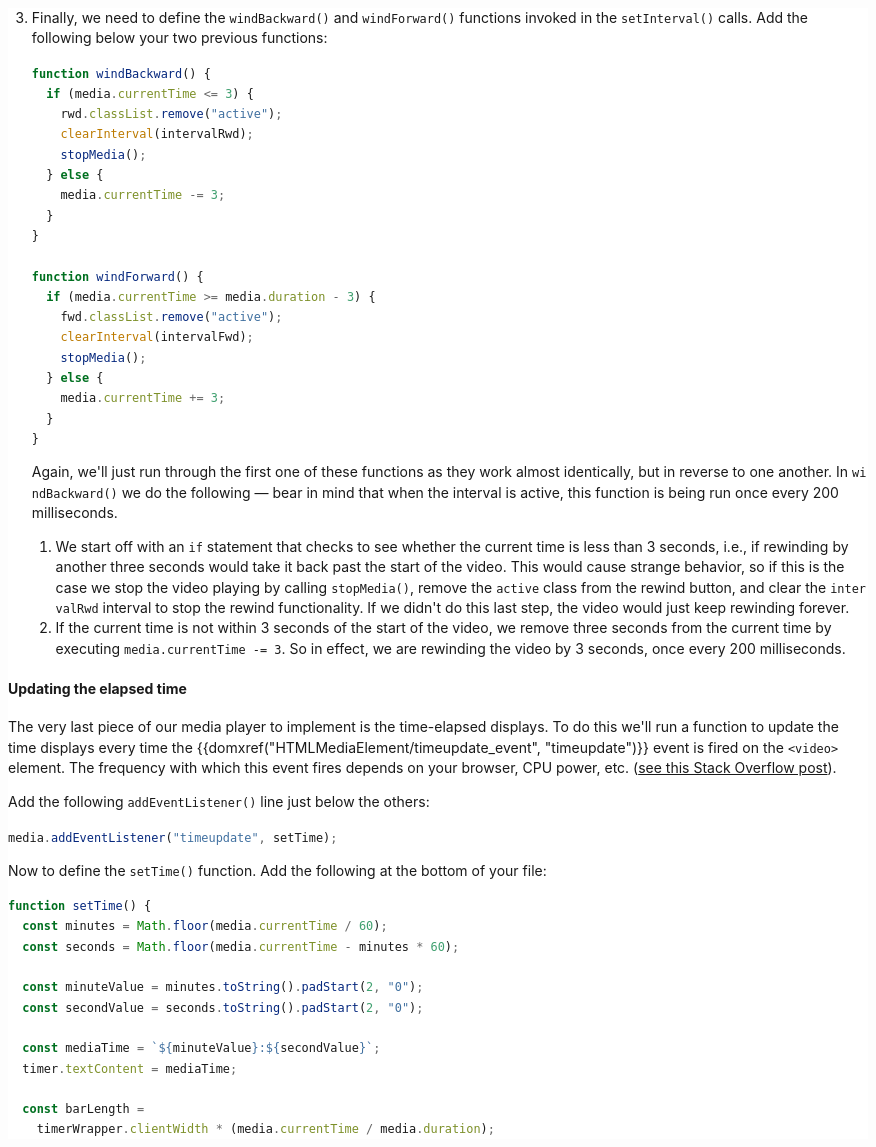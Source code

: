 3. Finally, we need to define the `windBackward()` and `windForward()` functions invoked in the `setInterval()` calls. Add the following below your two previous functions:

   ```js
   function windBackward() {
     if (media.currentTime <= 3) {
       rwd.classList.remove("active");
       clearInterval(intervalRwd);
       stopMedia();
     } else {
       media.currentTime -= 3;
     }
   }

   function windForward() {
     if (media.currentTime >= media.duration - 3) {
       fwd.classList.remove("active");
       clearInterval(intervalFwd);
       stopMedia();
     } else {
       media.currentTime += 3;
     }
   }
   ```

   Again, we'll just run through the first one of these functions as they work almost identically, but in reverse to one another. In `windBackward()` we do the following — bear in mind that when the interval is active, this function is being run once every 200 milliseconds.

   1. We start off with an `if` statement that checks to see whether the current time is less than 3 seconds, i.e., if rewinding by another three seconds would take it back past the start of the video. This would cause strange behavior, so if this is the case we stop the video playing by calling `stopMedia()`, remove the `active` class from the rewind button, and clear the `intervalRwd` interval to stop the rewind functionality. If we didn't do this last step, the video would just keep rewinding forever.
   2. If the current time is not within 3 seconds of the start of the video, we remove three seconds from the current time by executing `media.currentTime -= 3`. So in effect, we are rewinding the video by 3 seconds, once every 200 milliseconds.

#### Updating the elapsed time

The very last piece of our media player to implement is the time-elapsed displays. To do this we'll run a function to update the time displays every time the {{domxref("HTMLMediaElement/timeupdate_event", "timeupdate")}} event is fired on the `<video>` element. The frequency with which this event fires depends on your browser, CPU power, etc. ([see this Stack Overflow post](https://stackoverflow.com/questions/9678177/how-often-does-the-timeupdate-event-fire-for-an-html5-video)).

Add the following `addEventListener()` line just below the others:

```js
media.addEventListener("timeupdate", setTime);
```

Now to define the `setTime()` function. Add the following at the bottom of your file:

```js
function setTime() {
  const minutes = Math.floor(media.currentTime / 60);
  const seconds = Math.floor(media.currentTime - minutes * 60);

  const minuteValue = minutes.toString().padStart(2, "0");
  const secondValue = seconds.toString().padStart(2, "0");

  const mediaTime = `${minuteValue}:${secondValue}`;
  timer.textContent = mediaTime;

  const barLength =
    timerWrapper.clientWidth * (media.currentTime / media.duration);
```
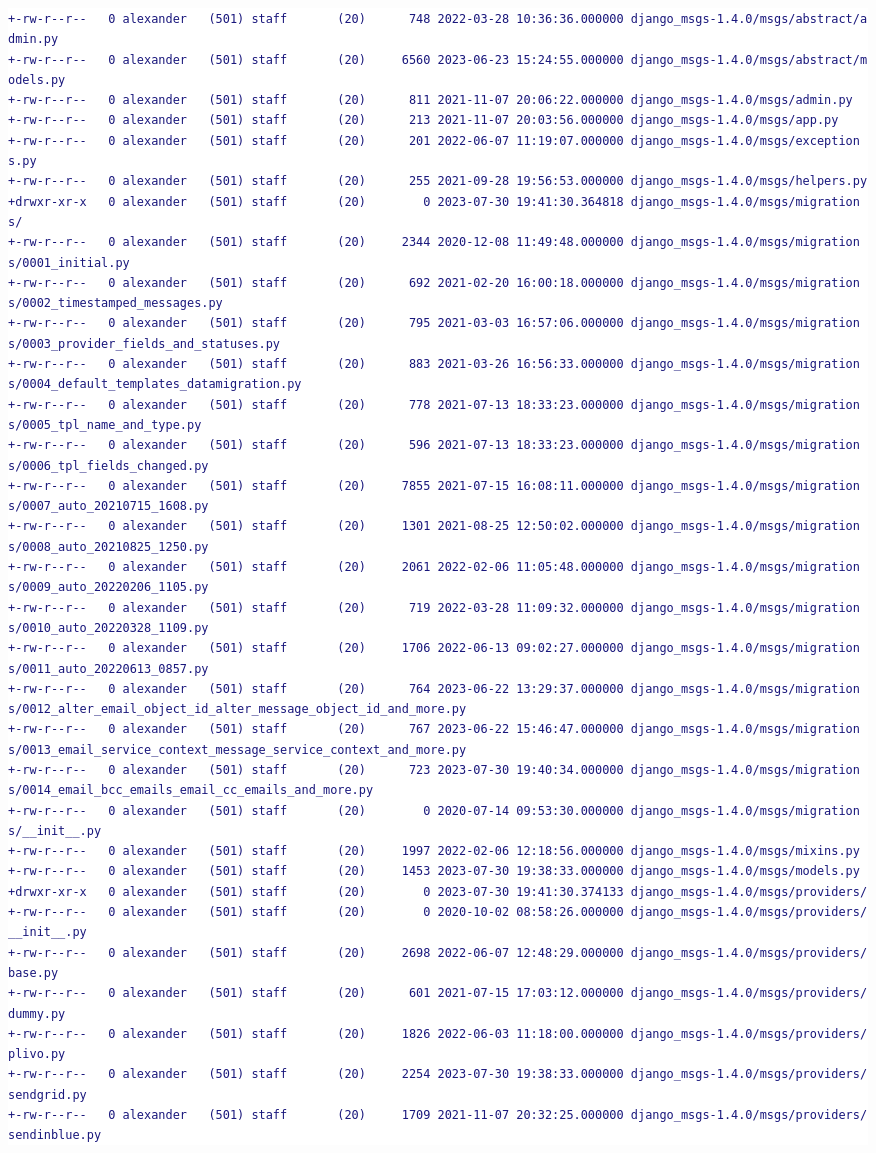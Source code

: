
 ```diff
+-rw-r--r--   0 alexander   (501) staff       (20)      748 2022-03-28 10:36:36.000000 django_msgs-1.4.0/msgs/abstract/admin.py
+-rw-r--r--   0 alexander   (501) staff       (20)     6560 2023-06-23 15:24:55.000000 django_msgs-1.4.0/msgs/abstract/models.py
+-rw-r--r--   0 alexander   (501) staff       (20)      811 2021-11-07 20:06:22.000000 django_msgs-1.4.0/msgs/admin.py
+-rw-r--r--   0 alexander   (501) staff       (20)      213 2021-11-07 20:03:56.000000 django_msgs-1.4.0/msgs/app.py
+-rw-r--r--   0 alexander   (501) staff       (20)      201 2022-06-07 11:19:07.000000 django_msgs-1.4.0/msgs/exceptions.py
+-rw-r--r--   0 alexander   (501) staff       (20)      255 2021-09-28 19:56:53.000000 django_msgs-1.4.0/msgs/helpers.py
+drwxr-xr-x   0 alexander   (501) staff       (20)        0 2023-07-30 19:41:30.364818 django_msgs-1.4.0/msgs/migrations/
+-rw-r--r--   0 alexander   (501) staff       (20)     2344 2020-12-08 11:49:48.000000 django_msgs-1.4.0/msgs/migrations/0001_initial.py
+-rw-r--r--   0 alexander   (501) staff       (20)      692 2021-02-20 16:00:18.000000 django_msgs-1.4.0/msgs/migrations/0002_timestamped_messages.py
+-rw-r--r--   0 alexander   (501) staff       (20)      795 2021-03-03 16:57:06.000000 django_msgs-1.4.0/msgs/migrations/0003_provider_fields_and_statuses.py
+-rw-r--r--   0 alexander   (501) staff       (20)      883 2021-03-26 16:56:33.000000 django_msgs-1.4.0/msgs/migrations/0004_default_templates_datamigration.py
+-rw-r--r--   0 alexander   (501) staff       (20)      778 2021-07-13 18:33:23.000000 django_msgs-1.4.0/msgs/migrations/0005_tpl_name_and_type.py
+-rw-r--r--   0 alexander   (501) staff       (20)      596 2021-07-13 18:33:23.000000 django_msgs-1.4.0/msgs/migrations/0006_tpl_fields_changed.py
+-rw-r--r--   0 alexander   (501) staff       (20)     7855 2021-07-15 16:08:11.000000 django_msgs-1.4.0/msgs/migrations/0007_auto_20210715_1608.py
+-rw-r--r--   0 alexander   (501) staff       (20)     1301 2021-08-25 12:50:02.000000 django_msgs-1.4.0/msgs/migrations/0008_auto_20210825_1250.py
+-rw-r--r--   0 alexander   (501) staff       (20)     2061 2022-02-06 11:05:48.000000 django_msgs-1.4.0/msgs/migrations/0009_auto_20220206_1105.py
+-rw-r--r--   0 alexander   (501) staff       (20)      719 2022-03-28 11:09:32.000000 django_msgs-1.4.0/msgs/migrations/0010_auto_20220328_1109.py
+-rw-r--r--   0 alexander   (501) staff       (20)     1706 2022-06-13 09:02:27.000000 django_msgs-1.4.0/msgs/migrations/0011_auto_20220613_0857.py
+-rw-r--r--   0 alexander   (501) staff       (20)      764 2023-06-22 13:29:37.000000 django_msgs-1.4.0/msgs/migrations/0012_alter_email_object_id_alter_message_object_id_and_more.py
+-rw-r--r--   0 alexander   (501) staff       (20)      767 2023-06-22 15:46:47.000000 django_msgs-1.4.0/msgs/migrations/0013_email_service_context_message_service_context_and_more.py
+-rw-r--r--   0 alexander   (501) staff       (20)      723 2023-07-30 19:40:34.000000 django_msgs-1.4.0/msgs/migrations/0014_email_bcc_emails_email_cc_emails_and_more.py
+-rw-r--r--   0 alexander   (501) staff       (20)        0 2020-07-14 09:53:30.000000 django_msgs-1.4.0/msgs/migrations/__init__.py
+-rw-r--r--   0 alexander   (501) staff       (20)     1997 2022-02-06 12:18:56.000000 django_msgs-1.4.0/msgs/mixins.py
+-rw-r--r--   0 alexander   (501) staff       (20)     1453 2023-07-30 19:38:33.000000 django_msgs-1.4.0/msgs/models.py
+drwxr-xr-x   0 alexander   (501) staff       (20)        0 2023-07-30 19:41:30.374133 django_msgs-1.4.0/msgs/providers/
+-rw-r--r--   0 alexander   (501) staff       (20)        0 2020-10-02 08:58:26.000000 django_msgs-1.4.0/msgs/providers/__init__.py
+-rw-r--r--   0 alexander   (501) staff       (20)     2698 2022-06-07 12:48:29.000000 django_msgs-1.4.0/msgs/providers/base.py
+-rw-r--r--   0 alexander   (501) staff       (20)      601 2021-07-15 17:03:12.000000 django_msgs-1.4.0/msgs/providers/dummy.py
+-rw-r--r--   0 alexander   (501) staff       (20)     1826 2022-06-03 11:18:00.000000 django_msgs-1.4.0/msgs/providers/plivo.py
+-rw-r--r--   0 alexander   (501) staff       (20)     2254 2023-07-30 19:38:33.000000 django_msgs-1.4.0/msgs/providers/sendgrid.py
+-rw-r--r--   0 alexander   (501) staff       (20)     1709 2021-11-07 20:32:25.000000 django_msgs-1.4.0/msgs/providers/sendinblue.py
```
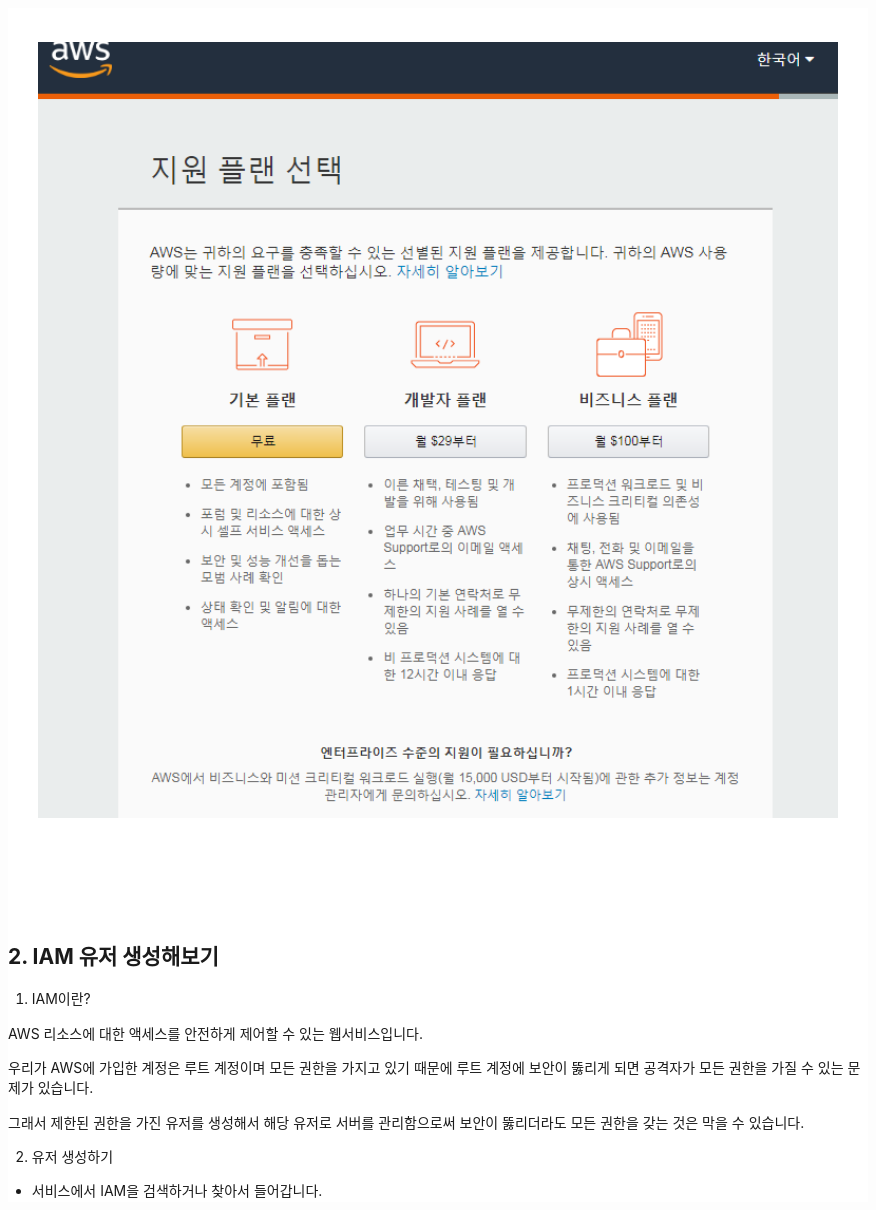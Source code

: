 <br><p align="center"><img src="/dp_img/9005.png" width = "800px"></p><br>

<br><br>

## 2. IAM 유저 생성해보기

1. IAM이란?

AWS 리소스에 대한 액세스를 안전하게 제어할 수 있는 웹서비스입니다.

우리가 AWS에 가입한 계정은 루트 계정이며 모든 권한을 가지고 있기 때문에 루트 계정에 보안이 뚫리게 되면 공격자가 모든 권한을 가질 수 있는 문제가 있습니다.

그래서 제한된 권한을 가진 유저를 생성해서 해당 유저로 서버를 관리함으로써 보안이 뚫리더라도 모든 권한을 갖는 것은 막을 수 있습니다.

2. 유저 생성하기

- 서비스에서 IAM을 검색하거나 찾아서 들어갑니다.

## Exercise directions
Each line from the start of the listing above through the line with "Again, we'll just" is what to output, exactly as written and without pictures.

## Task output
Source code

: 3. Finally, we need to define the `windBackward()` and `windForward()` functions invoked in the `setInterval()` calls. Add the following below your two previous functions:

   ```js
   function windBackward() {
     if (media.currentTime <= 3) {
       rwd.classList.remove("active");
       clearInterval(intervalRwd);
       stopMedia();
     } else {
       media.currentTime -= 3;
     }
   }

   function windForward() {
     if (media.currentTime >= media.duration - 3) {
       fwd.classList.remove("active");
       clearInterval(intervalFwd);
       stopMedia();
     } else {
       media.currentTime += 3;
     }
   }
   ```

   Again, we'll just run through the first one of these functions as they work almost identically, but in reverse to one another. In `windBackward()` we do the following — bear in mind that when the interval is active, this function is being run once every 200 milliseconds.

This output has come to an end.